## Dataset entries:
- Opening Delimiter -
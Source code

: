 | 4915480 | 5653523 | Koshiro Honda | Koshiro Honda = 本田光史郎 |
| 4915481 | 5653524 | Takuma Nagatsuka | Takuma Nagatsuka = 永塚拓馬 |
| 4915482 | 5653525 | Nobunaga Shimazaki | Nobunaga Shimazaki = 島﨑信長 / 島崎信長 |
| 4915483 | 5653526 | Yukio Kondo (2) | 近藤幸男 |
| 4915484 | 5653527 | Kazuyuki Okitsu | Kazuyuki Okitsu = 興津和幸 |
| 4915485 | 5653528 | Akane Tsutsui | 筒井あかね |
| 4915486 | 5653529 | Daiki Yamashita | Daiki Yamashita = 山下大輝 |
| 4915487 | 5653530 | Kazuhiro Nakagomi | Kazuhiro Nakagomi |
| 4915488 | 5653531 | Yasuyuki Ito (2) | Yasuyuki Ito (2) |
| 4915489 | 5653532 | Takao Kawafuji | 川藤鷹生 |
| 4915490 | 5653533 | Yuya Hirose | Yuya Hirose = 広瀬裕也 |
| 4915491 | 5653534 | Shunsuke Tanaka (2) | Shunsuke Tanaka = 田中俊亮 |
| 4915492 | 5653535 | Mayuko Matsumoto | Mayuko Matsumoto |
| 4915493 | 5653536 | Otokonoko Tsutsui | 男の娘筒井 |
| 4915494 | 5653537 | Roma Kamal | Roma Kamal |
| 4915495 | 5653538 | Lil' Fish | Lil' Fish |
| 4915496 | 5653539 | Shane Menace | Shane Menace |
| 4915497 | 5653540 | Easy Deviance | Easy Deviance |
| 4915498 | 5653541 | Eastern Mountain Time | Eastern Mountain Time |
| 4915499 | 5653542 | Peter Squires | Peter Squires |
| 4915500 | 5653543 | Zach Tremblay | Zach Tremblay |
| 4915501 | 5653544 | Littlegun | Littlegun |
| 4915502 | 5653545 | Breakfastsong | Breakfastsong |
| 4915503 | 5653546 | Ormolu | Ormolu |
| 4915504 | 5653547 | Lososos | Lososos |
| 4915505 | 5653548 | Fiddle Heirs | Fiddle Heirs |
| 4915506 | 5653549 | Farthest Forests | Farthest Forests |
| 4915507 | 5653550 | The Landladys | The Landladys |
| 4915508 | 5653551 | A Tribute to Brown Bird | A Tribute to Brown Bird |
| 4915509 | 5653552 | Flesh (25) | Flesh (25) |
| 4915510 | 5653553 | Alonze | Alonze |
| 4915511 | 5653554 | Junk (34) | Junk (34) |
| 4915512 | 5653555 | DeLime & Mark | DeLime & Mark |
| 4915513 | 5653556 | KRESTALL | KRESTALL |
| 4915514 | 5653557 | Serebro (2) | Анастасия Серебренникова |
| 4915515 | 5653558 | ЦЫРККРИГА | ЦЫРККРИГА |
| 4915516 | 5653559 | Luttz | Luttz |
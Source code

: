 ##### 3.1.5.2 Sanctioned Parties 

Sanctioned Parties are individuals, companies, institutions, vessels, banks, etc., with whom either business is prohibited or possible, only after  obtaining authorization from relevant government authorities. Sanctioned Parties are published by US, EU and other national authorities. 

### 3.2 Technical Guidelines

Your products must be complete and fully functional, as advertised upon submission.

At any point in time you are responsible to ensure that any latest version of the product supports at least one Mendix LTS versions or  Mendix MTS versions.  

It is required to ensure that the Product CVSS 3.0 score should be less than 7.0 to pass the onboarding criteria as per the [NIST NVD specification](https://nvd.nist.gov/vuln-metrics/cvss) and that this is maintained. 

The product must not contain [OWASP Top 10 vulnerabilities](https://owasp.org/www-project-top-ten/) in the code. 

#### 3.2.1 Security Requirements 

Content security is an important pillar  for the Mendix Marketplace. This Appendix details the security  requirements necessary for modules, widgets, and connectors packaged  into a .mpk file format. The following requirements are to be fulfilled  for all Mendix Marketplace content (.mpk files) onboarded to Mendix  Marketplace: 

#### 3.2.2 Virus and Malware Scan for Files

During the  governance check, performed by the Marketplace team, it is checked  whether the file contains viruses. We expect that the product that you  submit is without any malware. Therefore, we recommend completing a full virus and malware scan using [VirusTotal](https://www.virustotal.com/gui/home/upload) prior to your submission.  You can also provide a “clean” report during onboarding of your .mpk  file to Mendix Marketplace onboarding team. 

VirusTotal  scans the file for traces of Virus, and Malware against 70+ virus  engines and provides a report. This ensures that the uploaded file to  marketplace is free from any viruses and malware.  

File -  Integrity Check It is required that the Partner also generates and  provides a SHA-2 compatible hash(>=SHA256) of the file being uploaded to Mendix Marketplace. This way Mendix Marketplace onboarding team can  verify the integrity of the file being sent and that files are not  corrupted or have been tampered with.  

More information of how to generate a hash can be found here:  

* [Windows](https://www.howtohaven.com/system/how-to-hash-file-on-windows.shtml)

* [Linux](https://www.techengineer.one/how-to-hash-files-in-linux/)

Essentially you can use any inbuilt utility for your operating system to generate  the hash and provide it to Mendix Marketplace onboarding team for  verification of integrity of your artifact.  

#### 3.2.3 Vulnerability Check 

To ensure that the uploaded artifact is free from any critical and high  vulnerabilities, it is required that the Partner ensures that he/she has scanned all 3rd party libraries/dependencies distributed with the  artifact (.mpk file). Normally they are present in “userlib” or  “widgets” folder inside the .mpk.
- Closing Delimiter -
## How to complete this task:
Scan the records above for the lines holding "(2) | Yasuyuki Ito (2) |" and "At any point". Transcribe those two and every line between them word for word, and no others.

## Reply:
| 4915488 | 5653531 | Yasuyuki Ito (2) | Yasuyuki Ito (2) |
| 4915489 | 5653532 | Takao Kawafuji | 川藤鷹生 |
| 4915490 | 5653533 | Yuya Hirose | Yuya Hirose = 広瀬裕也 |
| 4915491 | 5653534 | Shunsuke Tanaka (2) | Shunsuke Tanaka = 田中俊亮 |
| 4915492 | 5653535 | Mayuko Matsumoto | Mayuko Matsumoto |
| 4915493 | 5653536 | Otokonoko Tsutsui | 男の娘筒井 |
| 4915494 | 5653537 | Roma Kamal | Roma Kamal |
| 4915495 | 5653538 | Lil' Fish | Lil' Fish |
| 4915496 | 5653539 | Shane Menace | Shane Menace |
| 4915497 | 5653540 | Easy Deviance | Easy Deviance |
| 4915498 | 5653541 | Eastern Mountain Time | Eastern Mountain Time |
| 4915499 | 5653542 | Peter Squires | Peter Squires |
| 4915500 | 5653543 | Zach Tremblay | Zach Tremblay |
| 4915501 | 5653544 | Littlegun | Littlegun |
| 4915502 | 5653545 | Breakfastsong | Breakfastsong |
| 4915503 | 5653546 | Ormolu | Ormolu |
| 4915504 | 5653547 | Lososos | Lososos |
| 4915505 | 5653548 | Fiddle Heirs | Fiddle Heirs |
| 4915506 | 5653549 | Farthest Forests | Farthest Forests |
| 4915507 | 5653550 | The Landladys | The Landladys |
| 4915508 | 5653551 | A Tribute to Brown Bird | A Tribute to Brown Bird |
| 4915509 | 5653552 | Flesh (25) | Flesh (25) |
| 4915510 | 5653553 | Alonze | Alonze |
| 4915511 | 5653554 | Junk (34) | Junk (34) |
| 4915512 | 5653555 | DeLime & Mark | DeLime & Mark |
| 4915513 | 5653556 | KRESTALL | KRESTALL |
| 4915514 | 5653557 | Serebro (2) | Анастасия Серебренникова |
| 4915515 | 5653558 | ЦЫРККРИГА | ЦЫРККРИГА |
| 4915516 | 5653559 | Luttz | Luttz |
Source code

: ##### 3.1.5.2 Sanctioned Parties 

Sanctioned Parties are individuals, companies, institutions, vessels, banks, etc., with whom either business is prohibited or possible, only after  obtaining authorization from relevant government authorities. Sanctioned Parties are published by US, EU and other national authorities. 

### 3.2 Technical Guidelines

Your products must be complete and fully functional, as advertised upon submission.

At any point in time you are responsible to ensure that any latest version of the product supports at least one Mendix LTS versions or  Mendix MTS versions.  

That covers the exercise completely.